▶ **WORK INSTRUCTIONS**
Report every line of the records that contains the word "Kaur".

▶ **INPUT FOR THIS TASK**

* * * * * * * * *

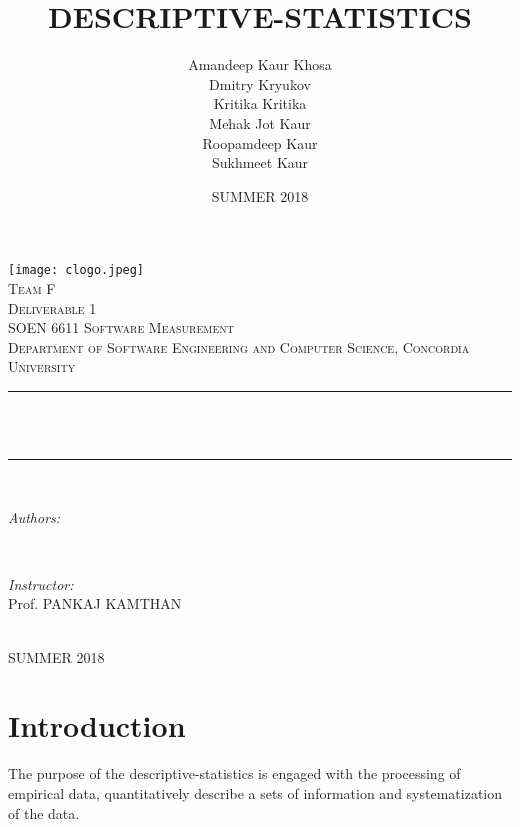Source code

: \documentclass[12pt]{article}
\title{DESCRIPTIVE-STATISTICS}
\date{SUMMER 2018}
\author{
Amandeep Kaur Khosa\\
Dmitry Kryukov\\
Kritika Kritika\\
Mehak Jot Kaur\\
Roopamdeep Kaur\\
Sukhmeet Kaur
}
\begin{document}
            
\begin{titlepage}
\newcommand{\HRule}{\rule{\linewidth}{0.5mm}} 
\texttt{[image: clogo.jpeg]}\\[1cm]
\center
\textsc{\huge Team F}\\[1.0cm]
\textsc{\LARGE Deliverable 1}\\[0.5cm]
\textsc{\Large SOEN 6611 Software Measurement}\\[0.5cm]
\textsc{\large Department of Software Engineering and Computer Science, Concordia University}\\[0.5cm]
\makeatletter

\HRule \\[1.0cm]
{ \huge \bfseries \@title}\\[0.5cm]
\HRule \\[1.5cm]

\begin{minipage}{0.4\textwidth}
\begin{flushleft} \large
\emph{Authors:}\\
\@author %
\end{flushleft}
\end{minipage}
~
\begin{minipage}{0.4\textwidth}
\begin{flushright} \large
\emph{Instructor:} \\
Prof. PANKAJ KAMTHAN \\[1.2em] %
\end{flushright}
\end{minipage}\\[2cm]
\makeatother
{\large SUMMER 2018}\\[2cm] 
\vfill
\end{titlepage}
\newpage
\tableofcontents
\section{Introduction}
The purpose of the descriptive-statistics is engaged with the processing of empirical data, quantitatively describe a sets of information and systematization of the data. 
\end{document}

* * * * * * * * *

▶ **RESPONSE FOR THIS EXERCISE**
Amandeep Kaur Khosa\\
Mehak Jot Kaur\\
Roopamdeep Kaur\\
Sukhmeet Kaur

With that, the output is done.